Labuhan Maringgai pada tahun 2018.
b. Untuk mengetahui distribusi frekuensi reabilitas Puskesmas Labuhan
Maringgai tahun 2018.
c. Untuk mengetahui distribusi frekuensi jaminan Puskesmas Labuhan
Maringgai tahun 2018.
d. Untuk mengetahui distribusi frekuensi empati Puskesmas Labuhan
Maringgai tahun 2018.
e. Untuk mengetahui distribusi frekuensi bukti fisik Puskesmas Labuhan
Maringgai tahun 2018.
f. Untuk mengetahui distribusi frekuensi keteraturan berobat pada
penderita TB paru di Puskesmas Labuhan Maringgai tahun 2018.
g.
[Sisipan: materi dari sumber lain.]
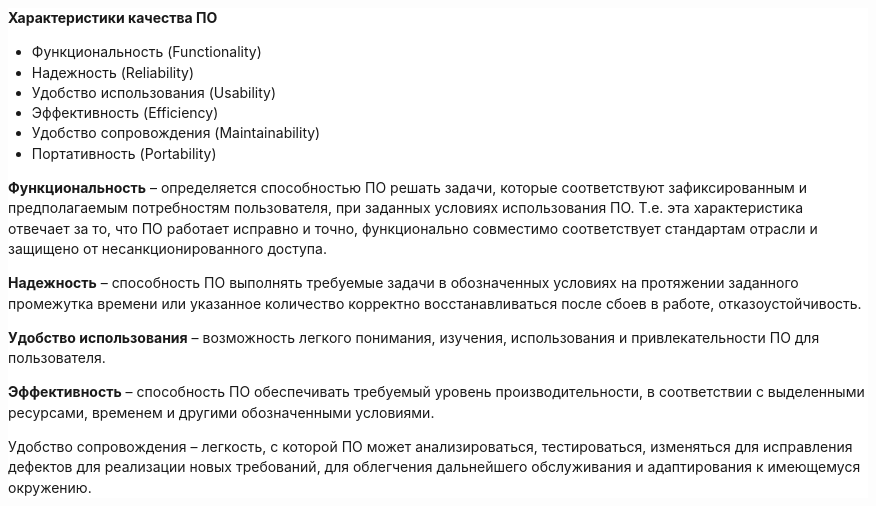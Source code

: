 **Характеристики качества ПО**

* Функциональность (Functionality)
* Надежность (Reliability)
* Удобство использования (Usability)
* Эффективность (Efficiency)
* Удобство сопровождения
(Maintainability)
* Портативность (Portability)

**Функциональность** – определяется
способностью ПО решать задачи,
которые соответствуют
зафиксированным и предполагаемым
потребностям пользователя, при
заданных условиях использования ПО.
Т.е. эта характеристика отвечает за то,
что ПО работает исправно и точно,
функционально совместимо
соответствует стандартам отрасли и
защищено от несанкционированного
доступа.

**Надежность** – способность ПО
выполнять требуемые задачи в
обозначенных условиях на
протяжении заданного промежутка
времени или указанное количество
корректно восстанавливаться после
сбоев в работе, отказоустойчивость.

**Удобство использования** 
–
возможность легкого понимания,
изучения, использования и
привлекательности ПО для
пользователя.

**Эффективность** – способность ПО
обеспечивать требуемый уровень
производительности, в соответствии с
выделенными ресурсами, временем и
другими обозначенными условиями.

Удобство сопровождения –
легкость, с которой ПО может
анализироваться, тестироваться,
изменяться для исправления
дефектов для реализации новых
требований, для облегчения
дальнейшего обслуживания и
адаптирования к имеющемуся
окружению.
Untuk mengetahui hubungan dimensi mutu pelayanan kesehatan
dengan keteraturan berobat penderita TBC di Puskesmas Labuhan
Maringgai tahun 2018.

1.5 Manfaat Penelitian

1.5.1 Manfaat teoritis

a) Bagi institusi pendidikan


Penelitian ini diharapkan dapat memperkaya khasanah pemikiran secara
intelektualitas dibidang ilmu kesehatan masyarakat, serta dapat
meningkatkan kemampuan analisa ilmiah dalam mencermati fenomena-
fenomena pelaksanaan pelayanan kesehatan.
b) Bagi peneliti lain
Penelitian ini diharapkan berguna sebagai bahan referensi atau titik tolak
tambahan bila diadakan penelitian lebih lanjut khususnya bagi peneliti lain
yang ingin mempelajari mengenai mutu pelayanan kesehatan.
6

1.5.2 Manfaat Aplikatif

Hasil penelitian ini diharapkan dapat memberikan masukan bagi puskesmas


khususnya kepada petugas pemegang program TBC Paru dalam
menjalankan tugas dan perannya secara efektif dan efisien demi
terwujudnya bentuk pelayanan kesehatan yang lebih baik lagi dimasa
mendatang serta dapat memberikan informasi akurat berkaitan pelaksanaan
pelayanan kesehatan terutama kasus TBC. Dan sebagai sarana dalam
menggembangakan ilmu yang didapat selama pendidikan dengan
mengaplikasian pada kenyataan yang ada dilapangan baik di institusi
pelayanan kesehatan maupun dimasyarakat.

1.6 Ruang Lingkup Penelitian

Penelitian yang dilakukan adalah penelitian kuantitatif. Desain penelitian yang


digunakan adalah analitik dengan pendekatan cross sectional. Subjek dalam
penelitian ini adalah pasien penderita TBC positif yang menjalani pengobatan
yang tercatat di Pusksmas Labuhan Maringgai. Objek penelitian ini adalah
hubungan mutu pelayanan kesehatan dengan keteraturan berobat Penderita TB
paru. Penelitian ini akan dilaksanakan pada bulan Mei sampai Juni 2018 di
Puskesmas Labuhan Maringgai Kabupaten Lampung Timur.